TASK OBJECTIVE
Whenever a line of the listing contains the string "metodu", return that line.
----- EXERCISE INPUT -----
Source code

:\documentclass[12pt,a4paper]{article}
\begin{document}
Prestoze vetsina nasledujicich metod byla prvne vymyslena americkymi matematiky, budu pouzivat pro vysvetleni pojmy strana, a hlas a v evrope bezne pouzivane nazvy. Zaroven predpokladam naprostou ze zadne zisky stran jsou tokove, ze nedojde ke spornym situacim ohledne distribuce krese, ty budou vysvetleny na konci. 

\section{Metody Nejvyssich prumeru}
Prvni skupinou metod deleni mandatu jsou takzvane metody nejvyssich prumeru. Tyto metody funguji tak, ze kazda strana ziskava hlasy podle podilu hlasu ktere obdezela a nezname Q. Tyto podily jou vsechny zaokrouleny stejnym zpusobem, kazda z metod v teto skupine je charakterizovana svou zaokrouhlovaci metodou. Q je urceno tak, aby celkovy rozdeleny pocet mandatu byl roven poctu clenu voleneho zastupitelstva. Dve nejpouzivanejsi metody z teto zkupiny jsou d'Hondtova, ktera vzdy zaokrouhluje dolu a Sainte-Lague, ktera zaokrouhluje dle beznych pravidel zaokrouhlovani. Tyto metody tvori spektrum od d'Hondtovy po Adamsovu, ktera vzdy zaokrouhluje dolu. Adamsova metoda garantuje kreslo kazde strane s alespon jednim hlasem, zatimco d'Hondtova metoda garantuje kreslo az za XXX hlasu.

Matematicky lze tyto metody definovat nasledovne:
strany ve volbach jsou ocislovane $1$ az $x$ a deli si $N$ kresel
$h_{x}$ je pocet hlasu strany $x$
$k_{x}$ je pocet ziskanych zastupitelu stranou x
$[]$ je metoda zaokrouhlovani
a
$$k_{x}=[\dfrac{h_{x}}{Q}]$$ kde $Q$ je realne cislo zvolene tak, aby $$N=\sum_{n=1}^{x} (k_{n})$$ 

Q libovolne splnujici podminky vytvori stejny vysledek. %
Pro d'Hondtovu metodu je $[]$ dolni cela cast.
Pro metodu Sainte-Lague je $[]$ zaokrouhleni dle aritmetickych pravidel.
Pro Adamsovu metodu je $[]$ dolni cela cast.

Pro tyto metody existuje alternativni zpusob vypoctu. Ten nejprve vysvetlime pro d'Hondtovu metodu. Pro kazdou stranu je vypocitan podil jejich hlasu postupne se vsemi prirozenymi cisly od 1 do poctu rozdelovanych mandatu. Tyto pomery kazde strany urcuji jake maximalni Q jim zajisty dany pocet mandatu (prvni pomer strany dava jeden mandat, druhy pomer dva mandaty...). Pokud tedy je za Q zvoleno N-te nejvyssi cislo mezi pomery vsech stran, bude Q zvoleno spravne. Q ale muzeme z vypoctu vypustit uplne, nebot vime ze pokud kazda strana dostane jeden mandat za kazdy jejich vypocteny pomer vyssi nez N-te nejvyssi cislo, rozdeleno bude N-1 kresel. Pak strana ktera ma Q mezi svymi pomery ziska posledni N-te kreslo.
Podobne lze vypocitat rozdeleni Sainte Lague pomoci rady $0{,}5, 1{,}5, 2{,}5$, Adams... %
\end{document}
-----
TASK ANSWER
Pro d'Hondtovu metodu je $[]$ dolni cela cast.
Pro metodu Sainte-Lague je $[]$ zaokrouhleni dle aritmetickych pravidel.
Pro Adamsovu metodu je $[]$ dolni cela cast.
Pro tyto metody existuje alternativni zpusob vypoctu. Ten nejprve vysvetlime pro d'Hondtovu metodu. Pro kazdou stranu je vypocitan podil jejich hlasu postupne se vsemi prirozenymi cisly od 1 do poctu rozdelovanych mandatu. Tyto pomery kazde strany urcuji jake maximalni Q jim zajisty dany pocet mandatu (prvni pomer strany dava jeden mandat, druhy pomer dva mandaty...). Pokud tedy je za Q zvoleno N-te nejvyssi cislo mezi pomery vsech stran, bude Q zvoleno spravne. Q ale muzeme z vypoctu vypustit uplne, nebot vime ze pokud kazda strana dostane jeden mandat za kazdy jejich vypocteny pomer vyssi nez N-te nejvyssi cislo, rozdeleno bude N-1 kresel. Pak strana ktera ma Q mezi svymi pomery ziska posledni N-te kreslo.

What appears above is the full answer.